## WORK REQUEST
Only the pictures should be left out; repeat the rest of the data exactly.

Saved data entries:
= = = = = = =

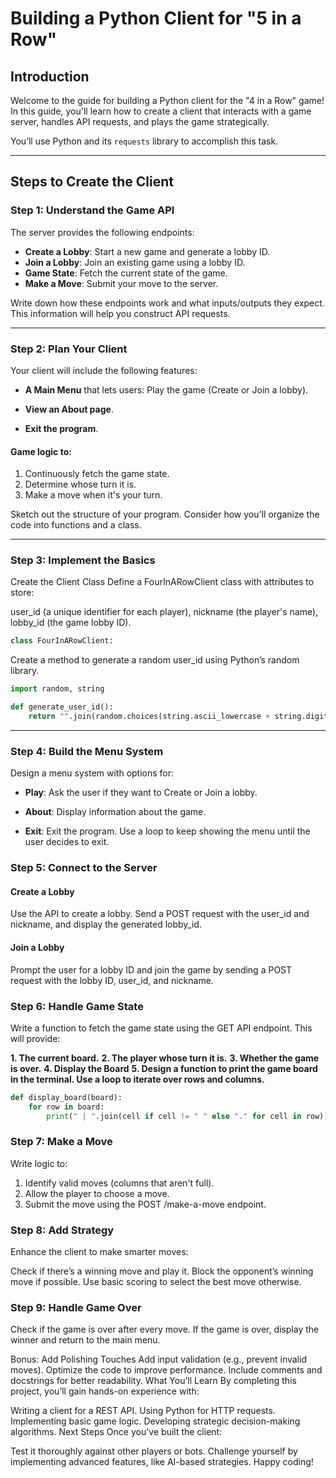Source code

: # Building a Python Client for "5 in a Row"

## Introduction
Welcome to the guide for building a Python client for the "4 in a Row" game! In this guide, you'll learn how to create a client that interacts with a game server, handles API requests, and plays the game strategically.

You’ll use Python and its `requests` library to accomplish this task.

---

## Steps to Create the Client

### Step 1: Understand the Game API

The server provides the following endpoints:

- **Create a Lobby**: Start a new game and generate a lobby ID.
- **Join a Lobby**: Join an existing game using a lobby ID.
- **Game State**: Fetch the current state of the game.
- **Make a Move**: Submit your move to the server.

Write down how these endpoints work and what inputs/outputs they expect. This information will help you construct API requests.

---

### Step 2: Plan Your Client

Your client will include the following features:

- **A Main Menu** that lets users:
Play the game (Create or Join a lobby).

- **View an About page**.

- **Exit the program**.

#### Game logic to:

1. Continuously fetch the game state.
2. Determine whose turn it is.
3. Make a move when it's your turn.

Sketch out the structure of your program. Consider how you'll organize the code into functions and a class.


---

### Step 3: Implement the Basics

Create the Client Class
Define a FourInARowClient class with attributes to store:

user_id (a unique identifier for each player),
nickname (the player's name),
lobby_id (the game lobby ID).

```python 
class FourInARowClient:
```

Create a method to generate a random user_id using Python’s random library.

```python
import random, string

def generate_user_id():
    return "".join(random.choices(string.ascii_lowercase + string.digits, k=8))
```

---

### Step 4: Build the Menu System

Design a menu system with options for:

- **Play**:
Ask the user if they want to Create or Join a lobby.

- **About**:
Display information about the game.

- **Exit**:
Exit the program.
Use a loop to keep showing the menu until the user decides to exit.

### Step 5: Connect to the Server
#### Create a Lobby
Use the API to create a lobby. Send a POST request with the user_id and nickname, and display the generated lobby_id.

#### Join a Lobby
Prompt the user for a lobby ID and join the game by sending a POST request with the lobby ID, user_id, and nickname.

### Step 6: Handle Game State
Write a function to fetch the game state using the GET API endpoint. This will provide:

**1. The current board.**
**2. The player whose turn it is.**
**3. Whether the game is over.**
**4. Display the Board**
**5. Design a function to print the game board in the terminal. Use a loop to iterate over rows and columns.**

```python
def display_board(board):
    for row in board:
        print(" | ".join(cell if cell != " " else "." for cell in row))
```

### Step 7: Make a Move
Write logic to:

1. Identify valid moves (columns that aren't full).
2. Allow the player to choose a move.
3. Submit the move using the POST /make-a-move endpoint.


### Step 8: Add Strategy
Enhance the client to make smarter moves:

Check if there’s a winning move and play it.
Block the opponent’s winning move if possible.
Use basic scoring to select the best move otherwise.

### Step 9: Handle Game Over
Check if the game is over after every move. If the game is over, display the winner and return to the main menu.

Bonus: Add Polishing Touches
Add input validation (e.g., prevent invalid moves).
Optimize the code to improve performance.
Include comments and docstrings for better readability.
What You’ll Learn
By completing this project, you’ll gain hands-on experience with:

Writing a client for a REST API.
Using Python for HTTP requests.
Implementing basic game logic.
Developing strategic decision-making algorithms.
Next Steps
Once you've built the client:

Test it thoroughly against other players or bots.
Challenge yourself by implementing advanced features, like AI-based strategies.
Happy coding!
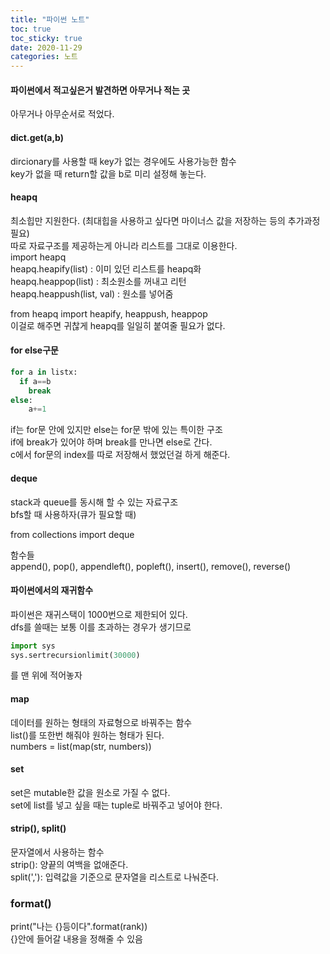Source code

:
 ```yaml
---
title: "파이썬 노트"
toc: true
toc_sticky: true
date: 2020-11-29
categories: 노트
---
```


#### 파이썬에서 적고싶은거 발견하면 아무거나 적는 곳  

아무거나 아무순서로 적었다.  

#### dict.get(a,b)
dircionary를 사용할 때 key가 없는 경우에도 사용가능한 함수  
key가 없을 때 return할 값을 b로 미리 설정해 놓는다.  

#### heapq  
최소힙만 지원한다. (최대힙을 사용하고 싶다면 마이너스 값을 저장하는 등의 추가과정 필요)  
따로 자료구조를 제공하는게 아니라 리스트를 그대로 이용한다.  
import heapq  
heapq.heapify(list) : 이미 있던 리스트를 heapq화  
heapq.heappop(list) : 최소원소를 꺼내고 리턴  
heapq.heappush(list, val) : 원소를 넣어줌  

from heapq import heapify, heappush, heappop  
이걸로 해주면 귀찮게 heapq를 일일히 붙여줄 필요가 없다.  


#### for else구문  
```python
for a in listx:  
  if a==b  
    break  
else:  
    a+=1  
```

if는 for문 안에 있지만 else는 for문 밖에 있는 특이한 구조  
if에 break가 있어야 하며 break를 만나면 else로 간다.  
c에서 for문의 index를 따로 저장해서 했었던걸 하게 해준다.   


#### deque
stack과 queue를 동시해 할 수 있는 자료구조  
bfs할 때 사용하자(큐가 필요할 때)  

from collections import deque  

함수들  
append(), pop(), appendleft(), popleft(), insert(), remove(), reverse()  


#### 파이썬에서의 재귀함수  
파이썬은 재귀스택이 1000번으로 제한되어 있다.  
dfs를 쓸때는 보통 이를 초과하는 경우가 생기므로  
```python
import sys
sys.sertrecursionlimit(30000)
```
를 맨 위에 적어놓자  


#### map  
데이터를 원하는 형태의 자료형으로 바꿔주는 함수  
list()를 또한번 해줘야 원하는 형태가 된다.  
numbers = list(map(str, numbers))

#### set
set은 mutable한 값을 원소로 가질 수 없다.  
set에 list를 넣고 싶을 때는 tuple로 바꿔주고 넣어야 한다.  

#### strip(), split()
문자열에서 사용하는 함수  
strip(): 양끝의 여백을 없애준다.  
split(','): 입력값을 기준으로 문자열을 리스트로 나눠준다.  


### format()
print("나는 {}등이다".format(rank))  
{}안에 들어갈 내용을 정해줄 수 있음  




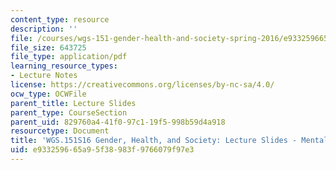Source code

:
 ```yaml
---
content_type: resource
description: ''
file: /courses/wgs-151-gender-health-and-society-spring-2016/e933259665a95f38983f9766079f97e3_MITWGS_151S16_Week10.pdf
file_size: 643725
file_type: application/pdf
learning_resource_types:
- Lecture Notes
license: https://creativecommons.org/licenses/by-nc-sa/4.0/
ocw_type: OCWFile
parent_title: Lecture Slides
parent_type: CourseSection
parent_uid: 829760a4-41f0-97c1-19f5-998b59d4a918
resourcetype: Document
title: 'WGS.151S16 Gender, Health, and Society: Lecture Slides - Mental Health'
uid: e9332596-65a9-5f38-983f-9766079f97e3
---
```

= = = = = = =

## ANSWER TO THE EXERCISE
Source code

: # Building a Python Client for "5 in a Row"

## Introduction
Welcome to the guide for building a Python client for the "4 in a Row" game! In this guide, you'll learn how to create a client that interacts with a game server, handles API requests, and plays the game strategically.

You’ll use Python and its `requests` library to accomplish this task.

---

## Steps to Create the Client

### Step 1: Understand the Game API

The server provides the following endpoints:

- **Create a Lobby**: Start a new game and generate a lobby ID.
- **Join a Lobby**: Join an existing game using a lobby ID.
- **Game State**: Fetch the current state of the game.
- **Make a Move**: Submit your move to the server.

Write down how these endpoints work and what inputs/outputs they expect. This information will help you construct API requests.

---

### Step 2: Plan Your Client

Your client will include the following features:

- **A Main Menu** that lets users:
Play the game (Create or Join a lobby).

- **View an About page**.

- **Exit the program**.

#### Game logic to:

1. Continuously fetch the game state.
2. Determine whose turn it is.
3. Make a move when it's your turn.

Sketch out the structure of your program. Consider how you'll organize the code into functions and a class.


---

### Step 3: Implement the Basics

Create the Client Class
Define a FourInARowClient class with attributes to store:

user_id (a unique identifier for each player),
nickname (the player's name),
lobby_id (the game lobby ID).

```python 
class FourInARowClient:
```

Create a method to generate a random user_id using Python’s random library.

```python
import random, string

def generate_user_id():
    return "".join(random.choices(string.ascii_lowercase + string.digits, k=8))
```

---

### Step 4: Build the Menu System

Design a menu system with options for:

- **Play**:
Ask the user if they want to Create or Join a lobby.

- **About**:
Display information about the game.

- **Exit**:
Exit the program.
Use a loop to keep showing the menu until the user decides to exit.

### Step 5: Connect to the Server
#### Create a Lobby
Use the API to create a lobby. Send a POST request with the user_id and nickname, and display the generated lobby_id.

#### Join a Lobby
Prompt the user for a lobby ID and join the game by sending a POST request with the lobby ID, user_id, and nickname.

### Step 6: Handle Game State
Write a function to fetch the game state using the GET API endpoint. This will provide:

**1. The current board.**
**2. The player whose turn it is.**
**3. Whether the game is over.**
**4. Display the Board**
**5. Design a function to print the game board in the terminal. Use a loop to iterate over rows and columns.**

```python
def display_board(board):
    for row in board:
        print(" | ".join(cell if cell != " " else "." for cell in row))
```

### Step 7: Make a Move
Write logic to:

1. Identify valid moves (columns that aren't full).
2. Allow the player to choose a move.
3. Submit the move using the POST /make-a-move endpoint.


### Step 8: Add Strategy
Enhance the client to make smarter moves:

Check if there’s a winning move and play it.
Block the opponent’s winning move if possible.
Use basic scoring to select the best move otherwise.

### Step 9: Handle Game Over
Check if the game is over after every move. If the game is over, display the winner and return to the main menu.

Bonus: Add Polishing Touches
Add input validation (e.g., prevent invalid moves).
Optimize the code to improve performance.
Include comments and docstrings for better readability.
What You’ll Learn
By completing this project, you’ll gain hands-on experience with:

Writing a client for a REST API.
Using Python for HTTP requests.
Implementing basic game logic.
Developing strategic decision-making algorithms.
Next Steps
Once you've built the client:

Test it thoroughly against other players or bots.
Challenge yourself by implementing advanced features, like AI-based strategies.
Happy coding!
Source code

:
 ```yaml
---
title: "파이썬 노트"
toc: true
toc_sticky: true
date: 2020-11-29
categories: 노트
---
```


#### 파이썬에서 적고싶은거 발견하면 아무거나 적는 곳  

아무거나 아무순서로 적었다.  

#### dict.get(a,b)
dircionary를 사용할 때 key가 없는 경우에도 사용가능한 함수  
key가 없을 때 return할 값을 b로 미리 설정해 놓는다.  

#### heapq  
최소힙만 지원한다. (최대힙을 사용하고 싶다면 마이너스 값을 저장하는 등의 추가과정 필요)  
따로 자료구조를 제공하는게 아니라 리스트를 그대로 이용한다.  
import heapq  
heapq.heapify(list) : 이미 있던 리스트를 heapq화  
heapq.heappop(list) : 최소원소를 꺼내고 리턴  
heapq.heappush(list, val) : 원소를 넣어줌  

from heapq import heapify, heappush, heappop  
이걸로 해주면 귀찮게 heapq를 일일히 붙여줄 필요가 없다.  


#### for else구문  
```python
for a in listx:  
  if a==b  
    break  
else:  
    a+=1  
```

if는 for문 안에 있지만 else는 for문 밖에 있는 특이한 구조  
if에 break가 있어야 하며 break를 만나면 else로 간다.  
c에서 for문의 index를 따로 저장해서 했었던걸 하게 해준다.   


#### deque
stack과 queue를 동시해 할 수 있는 자료구조  
bfs할 때 사용하자(큐가 필요할 때)  

from collections import deque  

함수들  
append(), pop(), appendleft(), popleft(), insert(), remove(), reverse()  


#### 파이썬에서의 재귀함수  
파이썬은 재귀스택이 1000번으로 제한되어 있다.  
dfs를 쓸때는 보통 이를 초과하는 경우가 생기므로  
```python
import sys
sys.sertrecursionlimit(30000)
```
를 맨 위에 적어놓자  


#### map  
데이터를 원하는 형태의 자료형으로 바꿔주는 함수  
list()를 또한번 해줘야 원하는 형태가 된다.  
numbers = list(map(str, numbers))

#### set
set은 mutable한 값을 원소로 가질 수 없다.  
set에 list를 넣고 싶을 때는 tuple로 바꿔주고 넣어야 한다.  

#### strip(), split()
문자열에서 사용하는 함수  
strip(): 양끝의 여백을 없애준다.  
split(','): 입력값을 기준으로 문자열을 리스트로 나눠준다.  


### format()
print("나는 {}등이다".format(rank))  
{}안에 들어갈 내용을 정해줄 수 있음  




Source code

:
 ```yaml
---
content_type: resource
description: ''
file: /courses/wgs-151-gender-health-and-society-spring-2016/e933259665a95f38983f9766079f97e3_MITWGS_151S16_Week10.pdf
file_size: 643725
file_type: application/pdf
learning_resource_types:
- Lecture Notes
license: https://creativecommons.org/licenses/by-nc-sa/4.0/
ocw_type: OCWFile
parent_title: Lecture Slides
parent_type: CourseSection
parent_uid: 829760a4-41f0-97c1-19f5-998b59d4a918
resourcetype: Document
title: 'WGS.151S16 Gender, Health, and Society: Lecture Slides - Mental Health'
uid: e9332596-65a9-5f38-983f-9766079f97e3
---
```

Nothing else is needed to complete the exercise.